Неожиданная интонационная и ритмическая перебивка встречается у Николая Клюева в «Погорельщине», когда в напевную клюевскую речь врываются чисто «маяковские» строчки и образы:

Выла улица каменным воем,

Глотая двуногие пальто.

«Оставьте нас, пожалста, в покое!..»

«Такого треста здесь не знает никто!..»

Естественно, ни Клюев, ни Блок Маяковского намеренно не обдирали: в их поэзию просочился голос самого времени — грубого, грязного, грешного, усиленный «разгулом народной стихии», если опять прибегнуть к советскому штампу. И именно этот голос запечатлел Маяковский в лесенках своих стихов, как в бороздках грампластинки.
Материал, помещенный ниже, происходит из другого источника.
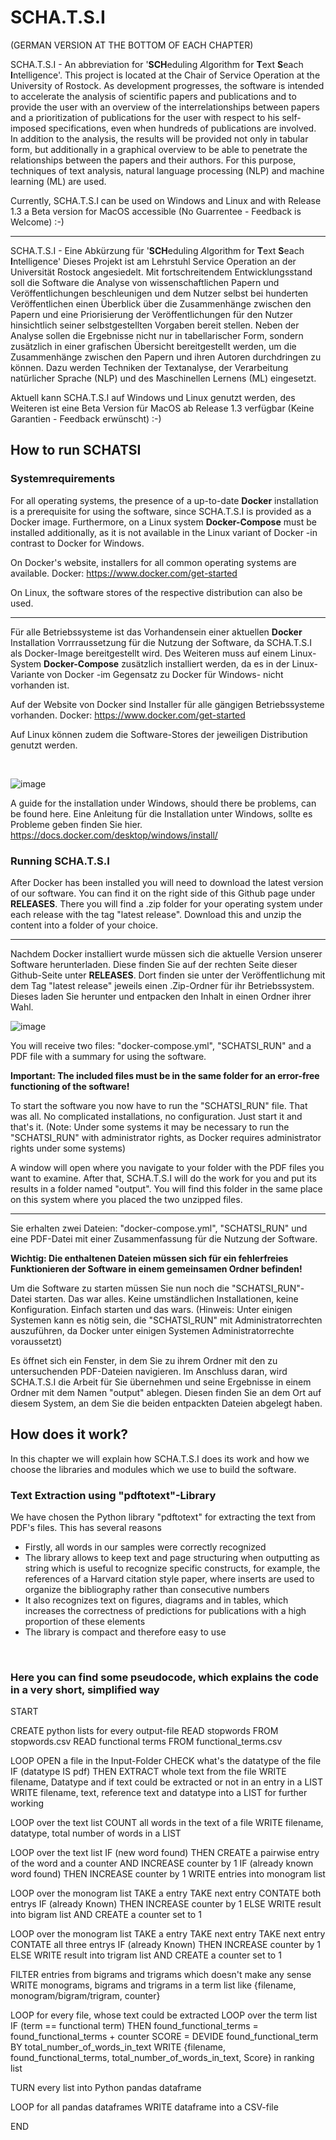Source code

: # SCHA.T.S.I
(GERMAN VERSION AT THE BOTTOM OF EACH CHAPTER)

SCHA.T.S.I - An abbreviation for '**SCH**eduling *A*lgorithm for **T**ext **S**each **I**ntelligence'.
This project is located at the Chair of Service Operation at the University of Rostock. As development progresses, the software is intended to accelerate the analysis of scientific papers and publications and to provide the user with an overview of the interrelationships between papers and a prioritization of publications for the user with respect to his self-imposed specifications, even when hundreds of publications are involved.
In addition to the analysis, the results will be provided not only in tabular form, but additionally in a graphical overview to be able to penetrate the relationships between the papers and their authors.
For this purpose, techniques of text analysis, natural language processing (NLP) and machine learning (ML) are used.

Currently, SCHA.T.S.I can be used on Windows and Linux and with Release 1.3 a Beta version for MacOS accessible (No Guarrentee - Feedback is Welcome) :-)

---

SCHA.T.S.I - Eine Abkürzung für '**SCH**eduling *A*lgorithm for **T**ext **S**each **I**ntelligence'
Dieses Projekt ist am Lehrstuhl Service Operation an der Universität Rostock angesiedelt. Mit fortschreitendem Entwicklungsstand soll die Software die Analyse von wissenschaftlichen Papern und Veröffentlichungen beschleunigen und dem Nutzer selbst bei hunderten Veröffentlichen einen Überblick über die Zusammenhänge zwischen den Papern und eine Priorisierung der Veröffentlichungen für den Nutzer hinsichtlich seiner selbstgestellten Vorgaben bereit stellen.
Neben der Analyse sollen die Ergebnisse nicht nur in tabellarischer Form, sondern zusätzlich in einer grafischen Übersicht bereitgestellt werden, um die Zusammenhänge zwischen den Papern und ihren Autoren durchdringen zu können.
Dazu werden Techniken der Textanalyse, der Verarbeitung natürlicher Sprache (NLP) und des Maschinellen Lernens (ML) eingesetzt.

Aktuell kann SCHA.T.S.I auf Windows und Linux genutzt werden, des Weiteren ist eine Beta Version für MacOS ab Release 1.3 verfügbar (Keine Garantien - Feedback erwünscht) :-) 

## How to run SCHATSI

### Systemrequirements

For all operating systems, the presence of a up-to-date **Docker** installation is a prerequisite for using the software, since SCHA.T.S.I is provided as a Docker image.
Furthermore, on a Linux system **Docker-Compose** must be installed additionally, as it is not available in the Linux variant of Docker -in contrast to Docker for Windows.

On Docker's website, installers for all common operating systems are available. Docker: https://www.docker.com/get-started

On Linux, the software stores of the respective distribution can also be used.

---
Für alle Betriebssysteme ist das Vorhandensein einer aktuellen **Docker** Installation Vorrraussetzung für die Nutzung der Software, da SCHA.T.S.I als Docker-Image bereitgestellt wird.
Des Weiteren muss auf einem Linux-System **Docker-Compose** zusätzlich installiert werden, da es in der Linux-Variante von Docker -im Gegensatz zu Docker für Windows- nicht vorhanden ist.

Auf der Website von Docker sind Installer für alle gängigen Betriebssysteme vorhanden. Docker: https://www.docker.com/get-started

Auf Linux können zudem die Software-Stores der jeweiligen Distribution genutzt werden.


<br>

![image](bild_1_docker.png)
<br>

A guide for the installation under Windows, should there be problems, can be found here.
Eine Anleitung für die Installation unter Windows, sollte es Probleme geben finden Sie hier.
https://docs.docker.com/desktop/windows/install/

### Running SCHA.T.S.I

After Docker has been installed you will need to download the latest version of our software. You can find it on the right side of this Github page under **RELEASES**. There you will find a .zip folder for your operating system under each release with the tag "latest release".
Download this and unzip the content into a folder of your choice. 

---

Nachdem Docker installiert wurde müssen sich die aktuelle Version unserer Software herunterladen. Diese finden Sie auf der rechten Seite dieser Github-Seite unter **RELEASES**. Dort finden sie unter der Veröffentlichung mit dem Tag "latest release" jeweils einen .Zip-Ordner für ihr Betriebssystem.
Dieses laden Sie herunter und entpacken den Inhalt in einen Ordner ihrer Wahl. 
<br>

![image](bild_3_github_releases.png)
<br>

You will receive two files: "docker-compose.yml", "SCHATSI_RUN" and a PDF file with a summary for using the software.

**Important: The included files must be in the same folder for an error-free functioning of the software!**

To start the software you now have to run the "SCHATSI_RUN" file. That was all. No complicated installations, no configuration. Just start it and that's it. (Note: Under some systems it may be necessary to run the "SCHATSI_RUN" with administrator rights, as Docker requires administrator rights under some systems)

A window will open where you navigate to your folder with the PDF files you want to examine. After that, SCHA.T.S.I will do the work for you and put its results in a folder named "output". You will find this folder in the same place on this system where you placed the two unzipped files.

---

Sie erhalten zwei Dateien: "docker-compose.yml", "SCHATSI_RUN" und eine PDF-Datei mit einer Zusammenfassung für die Nutzung der Software.

**Wichtig: Die enthaltenen Dateien müssen sich für ein fehlerfreies Funktionieren der Software in einem gemeinsamen Ordner befinden!**

Um die Software zu starten müssen Sie nun noch die "SCHATSI_RUN"-Datei starten. Das war alles. Keine umständlichen Installationen, keine Konfiguration. Einfach starten und das wars. (Hinweis: Unter einigen Systemen kann es nötig sein, die "SCHATSI_RUN" mit Administratorrechten auszuführen, da Docker unter einigen Systemen Administratorrechte voraussetzt)

Es öffnet sich ein Fenster, in dem Sie zu ihrem Ordner mit den zu untersuchenden PDF-Dateien navigieren. Im Anschluss daran, wird SCHA.T.S.I die Arbeit für Sie übernehmen und seine Ergebnisse in einem Ordner mit dem Namen "output" ablegen. Diesen finden Sie an dem Ort auf diesem System, an dem Sie die beiden entpackten Dateien abgelegt haben.

## How does it work?
In this chapter we will explain how SCHA.T.S.I does its work and how we choose the libraries and modules which we use to build the software.

### Text Extraction using "pdftotext"-Library

We have chosen the Python library "pdftotext" for extracting the text from PDF's files. This has several reasons

- Firstly, all words in our samples were correctly recognized
- The library allows to keep text and page structuring when outputting as string which is useful to recognize specific constructs, for example, the references of a Harvard citation style paper, where inserts are used to organize the bibliography rather than consecutive numbers 
- It also recognizes text on figures, diagrams and in tables, which increases the correctness of predictions for publications with a high proportion of these elements
- The library is compact and therefore easy to use
<br>

### Here you can find some pseudocode, which explains the code in a very short, simplified way

START

CREATE python lists for every output-file
READ stopwords FROM stopwords.csv
READ functional terms FROM functional_terms.csv

LOOP
    OPEN a file in the Input-Folder 
    CHECK what's the datatype of the file
    IF 
        (datatype IS pdf) 
    THEN 
        EXTRACT whole text from the file
    WRITE filename, Datatype and if text could be extracted or not in an entry in a LIST
    WRITE filename, text, reference text and datatype into a LIST for further working

LOOP over the text list
    COUNT all words in the text of a file 
    WRITE filename, datatype, total number of words in a LIST
    
LOOP over the text list
    IF
        (new word found)
    THEN 
        CREATE a pairwise entry of the word and a counter AND INCREASE counter by 1
    IF
        (already known word found)
    THEN 
        INCREASE counter by 1
    WRITE entries into monogram list
    
LOOP over the monogram list
    TAKE a entry
    TAKE next entry
    CONTATE both entrys 
    IF 
        (already Known)
    THEN 
        INCREASE counter by 1
    ELSE
        WRITE result into bigram list AND CREATE a counter set to 1

LOOP over the monogram list
    TAKE a entry
    TAKE next entry
    TAKE next entry
    CONTATE all three entrys 
    IF 
        (already Known)
    THEN 
        INCREASE counter by 1
    ELSE
        WRITE result into trigram list AND CREATE a counter set to 1

FILTER entries from bigrams and trigrams which doesn't make any sense 
WRITE monograms, bigrams and trigrams in a term list like {filename, monogram/bigram/trigram, counter}
    
LOOP for every file, whose text could be extracted
    LOOP over the term list
        IF
            (term == functional term)
        THEN
            found_functional_terms = found_functional_terms + counter
    SCORE = DEVIDE found_functional_term BY total_number_of_words_in_text
    WRITE {filename, found_functional_terms, total_number_of_words_in_text, Score} in ranking list

TURN every list into Python pandas dataframe 

LOOP for all pandas dataframes 
    WRITE dataframe into a CSV-file

END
Несомненно, как конкретная человеческая личность, снабженная «паспортиной», Маяковский был несомасштабно мелок и по сравнению с народным макрокосмом, и с собственным талантом. Желание выскочить из себя явно читается в поэме «Облако в штанах»: «Я сам. Глаза наслезнённые бочками выкачу. Дайте о ребра опереться. Выскочу! Выскочу! Выскочу! Выскочу!» (1914 — 1915) Причем это желание проявляет еще совсем молодой поэт, только что раздувший свое астральное тело до размером Вселенной. Выскочил-таки. Уничтожив себя, поэт наконец покончил с нахалом и скандалистом Маяковским, каковым его, собственно, и воспринимали окружающие, да вдобавок еще и с болезненно брезгливым типом. Осталась жить поэтическая громада.

И все же, коль уж речь зашла о неком совокупном общенародном теле, — разрушение его случилось катастрофическими темпами к середине прошлого века вместе с массовой гибелью отдельных личностей, составлявших это тело. И теперь у нашего народа совсем иное лицо.